==== Given data

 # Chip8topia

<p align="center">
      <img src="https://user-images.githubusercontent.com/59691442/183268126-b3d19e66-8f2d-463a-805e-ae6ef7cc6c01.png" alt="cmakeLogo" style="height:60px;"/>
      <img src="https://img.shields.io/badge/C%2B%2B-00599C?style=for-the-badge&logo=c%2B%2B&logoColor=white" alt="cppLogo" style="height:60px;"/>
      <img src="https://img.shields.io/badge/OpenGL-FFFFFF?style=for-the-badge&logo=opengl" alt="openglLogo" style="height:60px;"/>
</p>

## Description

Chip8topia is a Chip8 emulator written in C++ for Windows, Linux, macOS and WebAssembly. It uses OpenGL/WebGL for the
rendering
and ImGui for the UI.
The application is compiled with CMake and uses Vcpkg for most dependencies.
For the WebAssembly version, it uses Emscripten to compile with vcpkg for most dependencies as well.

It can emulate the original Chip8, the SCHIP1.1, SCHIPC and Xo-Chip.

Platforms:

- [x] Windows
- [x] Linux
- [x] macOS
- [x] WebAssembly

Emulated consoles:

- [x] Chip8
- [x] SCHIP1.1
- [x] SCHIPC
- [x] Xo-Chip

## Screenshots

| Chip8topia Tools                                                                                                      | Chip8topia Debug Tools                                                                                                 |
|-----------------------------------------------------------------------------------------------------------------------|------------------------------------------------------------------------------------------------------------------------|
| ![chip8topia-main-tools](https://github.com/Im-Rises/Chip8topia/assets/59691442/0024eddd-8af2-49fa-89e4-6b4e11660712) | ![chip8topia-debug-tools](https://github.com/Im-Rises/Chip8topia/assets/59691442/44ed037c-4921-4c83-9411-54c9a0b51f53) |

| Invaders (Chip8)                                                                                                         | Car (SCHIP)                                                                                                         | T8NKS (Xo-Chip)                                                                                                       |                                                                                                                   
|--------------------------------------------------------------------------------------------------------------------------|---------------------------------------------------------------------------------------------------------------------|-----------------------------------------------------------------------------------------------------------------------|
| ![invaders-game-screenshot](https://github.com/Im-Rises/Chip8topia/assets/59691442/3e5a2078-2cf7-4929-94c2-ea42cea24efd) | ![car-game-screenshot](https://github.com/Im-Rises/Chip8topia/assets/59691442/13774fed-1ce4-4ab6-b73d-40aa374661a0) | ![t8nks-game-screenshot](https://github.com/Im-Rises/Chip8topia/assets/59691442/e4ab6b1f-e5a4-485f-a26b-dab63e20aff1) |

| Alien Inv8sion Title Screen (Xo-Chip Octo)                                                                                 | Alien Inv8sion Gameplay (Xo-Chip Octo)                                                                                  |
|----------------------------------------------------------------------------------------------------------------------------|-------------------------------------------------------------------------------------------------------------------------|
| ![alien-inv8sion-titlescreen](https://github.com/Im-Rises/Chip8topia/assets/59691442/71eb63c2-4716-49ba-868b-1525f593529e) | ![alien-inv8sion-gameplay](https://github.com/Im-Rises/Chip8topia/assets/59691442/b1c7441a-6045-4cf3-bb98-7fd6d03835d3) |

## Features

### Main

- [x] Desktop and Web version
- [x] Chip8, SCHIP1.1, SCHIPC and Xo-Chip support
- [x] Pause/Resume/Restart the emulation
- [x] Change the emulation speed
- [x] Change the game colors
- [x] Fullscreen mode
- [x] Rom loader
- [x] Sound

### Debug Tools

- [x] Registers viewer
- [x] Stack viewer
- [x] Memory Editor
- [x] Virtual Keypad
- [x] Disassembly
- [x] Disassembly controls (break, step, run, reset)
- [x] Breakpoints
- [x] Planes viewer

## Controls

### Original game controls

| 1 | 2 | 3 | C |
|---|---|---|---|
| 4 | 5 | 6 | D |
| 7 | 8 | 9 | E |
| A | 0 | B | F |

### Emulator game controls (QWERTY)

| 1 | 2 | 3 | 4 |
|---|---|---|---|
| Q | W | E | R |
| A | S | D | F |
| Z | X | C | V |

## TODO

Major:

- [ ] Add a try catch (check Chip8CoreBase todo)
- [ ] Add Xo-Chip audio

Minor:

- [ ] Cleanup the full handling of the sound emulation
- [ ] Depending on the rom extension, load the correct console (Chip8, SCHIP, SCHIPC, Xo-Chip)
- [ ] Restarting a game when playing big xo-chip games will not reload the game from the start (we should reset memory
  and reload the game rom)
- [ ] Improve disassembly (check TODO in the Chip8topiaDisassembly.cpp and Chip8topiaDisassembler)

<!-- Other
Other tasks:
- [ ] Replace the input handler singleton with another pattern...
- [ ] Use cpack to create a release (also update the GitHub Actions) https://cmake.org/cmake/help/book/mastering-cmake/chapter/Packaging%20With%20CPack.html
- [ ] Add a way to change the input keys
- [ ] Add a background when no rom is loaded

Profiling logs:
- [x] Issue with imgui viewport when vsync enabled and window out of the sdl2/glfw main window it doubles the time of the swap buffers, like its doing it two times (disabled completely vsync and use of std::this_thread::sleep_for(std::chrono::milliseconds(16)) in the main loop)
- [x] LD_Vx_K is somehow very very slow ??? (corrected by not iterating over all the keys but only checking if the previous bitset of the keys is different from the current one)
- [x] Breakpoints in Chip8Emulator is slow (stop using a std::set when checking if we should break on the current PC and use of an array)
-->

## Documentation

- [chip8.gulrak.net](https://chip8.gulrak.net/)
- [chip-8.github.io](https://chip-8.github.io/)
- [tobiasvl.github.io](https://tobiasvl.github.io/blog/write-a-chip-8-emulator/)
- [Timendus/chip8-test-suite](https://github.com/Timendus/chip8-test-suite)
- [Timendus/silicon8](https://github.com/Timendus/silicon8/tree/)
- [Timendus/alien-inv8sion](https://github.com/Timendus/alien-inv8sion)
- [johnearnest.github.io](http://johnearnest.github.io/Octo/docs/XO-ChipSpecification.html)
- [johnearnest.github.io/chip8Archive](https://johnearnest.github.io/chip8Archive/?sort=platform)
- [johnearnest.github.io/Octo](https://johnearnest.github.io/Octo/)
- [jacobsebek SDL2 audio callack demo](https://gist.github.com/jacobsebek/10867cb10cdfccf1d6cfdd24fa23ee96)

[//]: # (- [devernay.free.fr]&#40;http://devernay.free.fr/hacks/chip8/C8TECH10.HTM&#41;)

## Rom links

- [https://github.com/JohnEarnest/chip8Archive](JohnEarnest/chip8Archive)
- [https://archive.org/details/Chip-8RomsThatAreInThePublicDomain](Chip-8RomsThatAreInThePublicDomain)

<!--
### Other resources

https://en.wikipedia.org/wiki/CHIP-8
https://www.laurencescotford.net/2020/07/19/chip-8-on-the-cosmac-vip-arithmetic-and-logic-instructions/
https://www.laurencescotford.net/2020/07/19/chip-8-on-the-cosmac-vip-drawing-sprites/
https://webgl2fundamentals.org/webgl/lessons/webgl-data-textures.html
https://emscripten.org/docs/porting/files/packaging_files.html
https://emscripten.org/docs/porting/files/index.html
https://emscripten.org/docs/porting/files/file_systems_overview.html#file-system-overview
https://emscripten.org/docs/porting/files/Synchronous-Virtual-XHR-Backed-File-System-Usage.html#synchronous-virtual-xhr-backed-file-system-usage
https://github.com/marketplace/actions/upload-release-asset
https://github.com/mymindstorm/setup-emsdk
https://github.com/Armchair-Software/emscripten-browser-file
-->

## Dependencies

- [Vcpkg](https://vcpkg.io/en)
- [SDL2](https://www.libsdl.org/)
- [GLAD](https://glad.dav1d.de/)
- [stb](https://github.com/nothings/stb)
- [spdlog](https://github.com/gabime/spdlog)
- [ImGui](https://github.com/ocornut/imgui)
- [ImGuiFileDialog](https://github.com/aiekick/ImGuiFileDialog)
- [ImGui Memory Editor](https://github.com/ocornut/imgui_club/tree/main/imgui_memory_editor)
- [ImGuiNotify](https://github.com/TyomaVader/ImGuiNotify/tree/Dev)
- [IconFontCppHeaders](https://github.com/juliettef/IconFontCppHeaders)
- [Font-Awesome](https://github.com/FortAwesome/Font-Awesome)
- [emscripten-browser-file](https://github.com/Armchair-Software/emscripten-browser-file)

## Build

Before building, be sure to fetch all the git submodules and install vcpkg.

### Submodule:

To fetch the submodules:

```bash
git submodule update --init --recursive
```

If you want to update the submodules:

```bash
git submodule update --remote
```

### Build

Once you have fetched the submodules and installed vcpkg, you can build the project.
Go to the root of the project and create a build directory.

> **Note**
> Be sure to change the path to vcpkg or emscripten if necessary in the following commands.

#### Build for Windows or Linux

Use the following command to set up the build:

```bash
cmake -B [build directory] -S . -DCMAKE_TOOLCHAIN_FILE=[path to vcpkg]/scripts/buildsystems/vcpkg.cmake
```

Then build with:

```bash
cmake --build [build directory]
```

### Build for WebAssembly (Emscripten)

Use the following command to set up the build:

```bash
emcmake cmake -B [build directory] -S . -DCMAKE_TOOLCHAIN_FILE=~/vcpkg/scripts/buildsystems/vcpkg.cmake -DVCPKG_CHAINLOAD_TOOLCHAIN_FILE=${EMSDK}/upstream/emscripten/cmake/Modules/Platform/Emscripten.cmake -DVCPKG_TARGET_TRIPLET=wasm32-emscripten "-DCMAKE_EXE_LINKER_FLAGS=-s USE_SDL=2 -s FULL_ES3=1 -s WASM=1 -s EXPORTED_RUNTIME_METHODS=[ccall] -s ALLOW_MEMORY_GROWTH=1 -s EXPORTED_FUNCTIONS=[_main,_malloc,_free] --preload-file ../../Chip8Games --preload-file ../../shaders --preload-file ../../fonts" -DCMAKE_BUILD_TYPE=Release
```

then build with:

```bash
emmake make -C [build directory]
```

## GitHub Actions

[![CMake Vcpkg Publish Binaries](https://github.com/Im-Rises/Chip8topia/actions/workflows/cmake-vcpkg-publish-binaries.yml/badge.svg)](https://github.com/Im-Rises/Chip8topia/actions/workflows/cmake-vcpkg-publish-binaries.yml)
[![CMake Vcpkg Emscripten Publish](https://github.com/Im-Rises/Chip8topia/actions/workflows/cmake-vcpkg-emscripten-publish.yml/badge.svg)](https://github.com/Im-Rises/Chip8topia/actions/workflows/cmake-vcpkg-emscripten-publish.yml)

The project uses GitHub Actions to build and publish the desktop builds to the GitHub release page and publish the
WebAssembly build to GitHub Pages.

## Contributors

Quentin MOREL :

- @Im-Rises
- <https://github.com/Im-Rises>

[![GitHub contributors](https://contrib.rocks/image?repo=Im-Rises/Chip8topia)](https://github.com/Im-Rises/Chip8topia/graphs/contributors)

========

Please output exactly the lines between the one holding "## Controls" and the one holding "- [ ] Cleanup" in the records above, inclusive, and nothing more.

● **Written response**
## Controls

### Original game controls

| 1 | 2 | 3 | C |
|---|---|---|---|
| 4 | 5 | 6 | D |
| 7 | 8 | 9 | E |
| A | 0 | B | F |

### Emulator game controls (QWERTY)

| 1 | 2 | 3 | 4 |
|---|---|---|---|
| Q | W | E | R |
| A | S | D | F |
| Z | X | C | V |

## TODO

Major:

- [ ] Add a try catch (check Chip8CoreBase todo)
- [ ] Add Xo-Chip audio

Minor:

- [ ] Cleanup the full handling of the sound emulation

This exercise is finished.